# Provided data:
Segment Open

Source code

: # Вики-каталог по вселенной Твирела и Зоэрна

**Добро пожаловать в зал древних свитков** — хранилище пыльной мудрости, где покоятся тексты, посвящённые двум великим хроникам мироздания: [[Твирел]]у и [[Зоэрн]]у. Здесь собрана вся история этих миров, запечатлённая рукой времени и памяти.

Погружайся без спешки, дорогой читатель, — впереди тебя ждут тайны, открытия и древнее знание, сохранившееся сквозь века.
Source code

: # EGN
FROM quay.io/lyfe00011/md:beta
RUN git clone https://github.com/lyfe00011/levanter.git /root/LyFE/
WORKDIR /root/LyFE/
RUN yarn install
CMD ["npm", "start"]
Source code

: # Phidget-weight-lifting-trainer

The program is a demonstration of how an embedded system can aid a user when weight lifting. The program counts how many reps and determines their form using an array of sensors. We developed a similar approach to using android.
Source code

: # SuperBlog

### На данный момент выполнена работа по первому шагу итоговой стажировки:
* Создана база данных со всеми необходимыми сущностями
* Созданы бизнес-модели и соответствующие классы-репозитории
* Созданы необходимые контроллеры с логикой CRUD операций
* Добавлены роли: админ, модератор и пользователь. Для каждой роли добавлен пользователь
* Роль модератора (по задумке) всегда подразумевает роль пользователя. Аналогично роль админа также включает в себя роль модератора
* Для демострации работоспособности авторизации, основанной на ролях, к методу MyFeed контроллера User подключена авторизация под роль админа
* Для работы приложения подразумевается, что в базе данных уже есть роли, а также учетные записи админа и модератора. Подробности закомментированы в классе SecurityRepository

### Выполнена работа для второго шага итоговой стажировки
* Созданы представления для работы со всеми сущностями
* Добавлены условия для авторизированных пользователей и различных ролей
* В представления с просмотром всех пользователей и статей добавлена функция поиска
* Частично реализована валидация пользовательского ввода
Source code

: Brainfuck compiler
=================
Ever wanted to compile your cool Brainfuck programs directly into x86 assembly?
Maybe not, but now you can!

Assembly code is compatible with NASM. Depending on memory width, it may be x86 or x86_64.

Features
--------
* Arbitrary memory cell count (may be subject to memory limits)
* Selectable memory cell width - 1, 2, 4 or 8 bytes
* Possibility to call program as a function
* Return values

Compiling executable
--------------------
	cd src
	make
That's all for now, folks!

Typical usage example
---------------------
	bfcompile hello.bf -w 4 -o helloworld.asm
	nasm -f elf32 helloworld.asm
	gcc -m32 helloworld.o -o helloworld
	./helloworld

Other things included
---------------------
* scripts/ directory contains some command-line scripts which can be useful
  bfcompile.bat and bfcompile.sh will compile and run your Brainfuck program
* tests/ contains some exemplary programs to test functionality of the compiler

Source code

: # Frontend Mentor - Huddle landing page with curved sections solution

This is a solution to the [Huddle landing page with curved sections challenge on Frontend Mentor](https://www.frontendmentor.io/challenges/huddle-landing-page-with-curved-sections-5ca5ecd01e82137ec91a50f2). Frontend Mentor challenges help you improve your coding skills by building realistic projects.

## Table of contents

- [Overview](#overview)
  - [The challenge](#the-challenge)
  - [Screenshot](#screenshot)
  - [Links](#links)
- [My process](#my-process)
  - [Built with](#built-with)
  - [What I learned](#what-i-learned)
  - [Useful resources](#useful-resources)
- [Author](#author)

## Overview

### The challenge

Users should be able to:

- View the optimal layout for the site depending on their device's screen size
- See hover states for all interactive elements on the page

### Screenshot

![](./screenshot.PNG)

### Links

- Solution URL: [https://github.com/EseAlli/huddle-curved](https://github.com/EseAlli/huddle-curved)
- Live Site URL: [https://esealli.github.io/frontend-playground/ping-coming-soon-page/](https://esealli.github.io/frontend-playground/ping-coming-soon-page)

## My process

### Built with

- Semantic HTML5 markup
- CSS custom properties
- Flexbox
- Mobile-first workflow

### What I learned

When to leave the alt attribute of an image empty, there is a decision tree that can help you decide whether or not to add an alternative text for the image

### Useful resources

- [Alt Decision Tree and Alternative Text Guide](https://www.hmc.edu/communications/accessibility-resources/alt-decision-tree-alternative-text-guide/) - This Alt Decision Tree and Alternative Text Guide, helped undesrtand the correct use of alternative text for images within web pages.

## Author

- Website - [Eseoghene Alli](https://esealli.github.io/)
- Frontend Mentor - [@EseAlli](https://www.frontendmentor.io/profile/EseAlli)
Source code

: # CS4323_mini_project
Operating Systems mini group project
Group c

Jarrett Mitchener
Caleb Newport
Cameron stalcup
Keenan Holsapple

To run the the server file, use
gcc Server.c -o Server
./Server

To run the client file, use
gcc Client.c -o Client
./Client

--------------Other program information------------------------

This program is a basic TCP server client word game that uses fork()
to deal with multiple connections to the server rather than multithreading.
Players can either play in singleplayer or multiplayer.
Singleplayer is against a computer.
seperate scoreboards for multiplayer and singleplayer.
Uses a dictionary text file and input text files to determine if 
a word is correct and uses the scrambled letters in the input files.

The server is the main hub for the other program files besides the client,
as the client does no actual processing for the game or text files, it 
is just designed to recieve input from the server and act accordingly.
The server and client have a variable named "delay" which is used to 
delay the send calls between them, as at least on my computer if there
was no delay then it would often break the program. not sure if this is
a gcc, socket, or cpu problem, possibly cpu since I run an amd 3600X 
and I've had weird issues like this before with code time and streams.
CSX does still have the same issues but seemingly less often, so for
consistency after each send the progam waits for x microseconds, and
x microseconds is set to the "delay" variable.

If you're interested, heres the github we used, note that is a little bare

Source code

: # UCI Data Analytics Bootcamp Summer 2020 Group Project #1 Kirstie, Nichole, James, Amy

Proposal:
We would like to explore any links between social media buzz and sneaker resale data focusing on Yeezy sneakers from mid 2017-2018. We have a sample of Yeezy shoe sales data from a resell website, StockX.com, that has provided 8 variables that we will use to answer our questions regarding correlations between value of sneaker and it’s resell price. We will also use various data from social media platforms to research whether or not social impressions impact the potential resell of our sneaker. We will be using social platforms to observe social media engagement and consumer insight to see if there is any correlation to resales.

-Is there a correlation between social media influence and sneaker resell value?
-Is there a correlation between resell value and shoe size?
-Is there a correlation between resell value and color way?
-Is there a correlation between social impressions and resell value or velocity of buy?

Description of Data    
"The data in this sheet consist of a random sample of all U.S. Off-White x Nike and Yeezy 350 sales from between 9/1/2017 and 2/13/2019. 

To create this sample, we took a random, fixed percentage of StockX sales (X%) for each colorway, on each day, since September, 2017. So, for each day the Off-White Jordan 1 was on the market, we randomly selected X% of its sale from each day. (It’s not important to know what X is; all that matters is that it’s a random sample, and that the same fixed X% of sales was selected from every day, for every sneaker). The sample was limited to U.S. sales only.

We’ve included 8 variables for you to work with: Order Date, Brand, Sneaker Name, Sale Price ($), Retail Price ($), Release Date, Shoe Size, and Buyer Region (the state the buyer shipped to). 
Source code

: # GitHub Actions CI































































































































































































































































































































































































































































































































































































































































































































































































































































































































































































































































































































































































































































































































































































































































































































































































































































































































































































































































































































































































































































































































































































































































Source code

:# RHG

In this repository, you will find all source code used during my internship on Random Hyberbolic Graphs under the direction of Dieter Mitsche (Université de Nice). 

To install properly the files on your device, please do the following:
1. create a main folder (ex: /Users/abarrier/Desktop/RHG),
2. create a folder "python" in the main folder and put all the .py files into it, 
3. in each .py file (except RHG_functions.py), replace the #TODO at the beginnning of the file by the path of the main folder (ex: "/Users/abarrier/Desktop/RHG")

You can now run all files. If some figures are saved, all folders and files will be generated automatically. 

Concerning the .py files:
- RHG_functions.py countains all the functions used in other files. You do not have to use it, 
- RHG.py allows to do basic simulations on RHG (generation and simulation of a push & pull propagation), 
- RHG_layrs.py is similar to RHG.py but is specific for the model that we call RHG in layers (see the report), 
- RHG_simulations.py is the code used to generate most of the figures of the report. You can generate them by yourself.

Segment Closed

# Problem details:
Find the word "there" in the entries, and copy every line it shows up in.

# Solution for this task:
When to leave the alt attribute of an image empty, there is a decision tree that can help you decide whether or not to add an alternative text for the image
delay the send calls between them, as at least on my computer if there
We would like to explore any links between social media buzz and sneaker resale data focusing on Yeezy sneakers from mid 2017-2018. We have a sample of Yeezy shoe sales data from a resell website, StockX.com, that has provided 8 variables that we will use to answer our questions regarding correlations between value of sneaker and it’s resell price. We will also use various data from social media platforms to research whether or not social impressions impact the potential resell of our sneaker. We will be using social platforms to observe social media engagement and consumer insight to see if there is any correlation to resales.
-Is there a correlation between social media influence and sneaker resell value?
-Is there a correlation between resell value and shoe size?
-Is there a correlation between resell value and color way?
-Is there a correlation between social impressions and resell value or velocity of buy?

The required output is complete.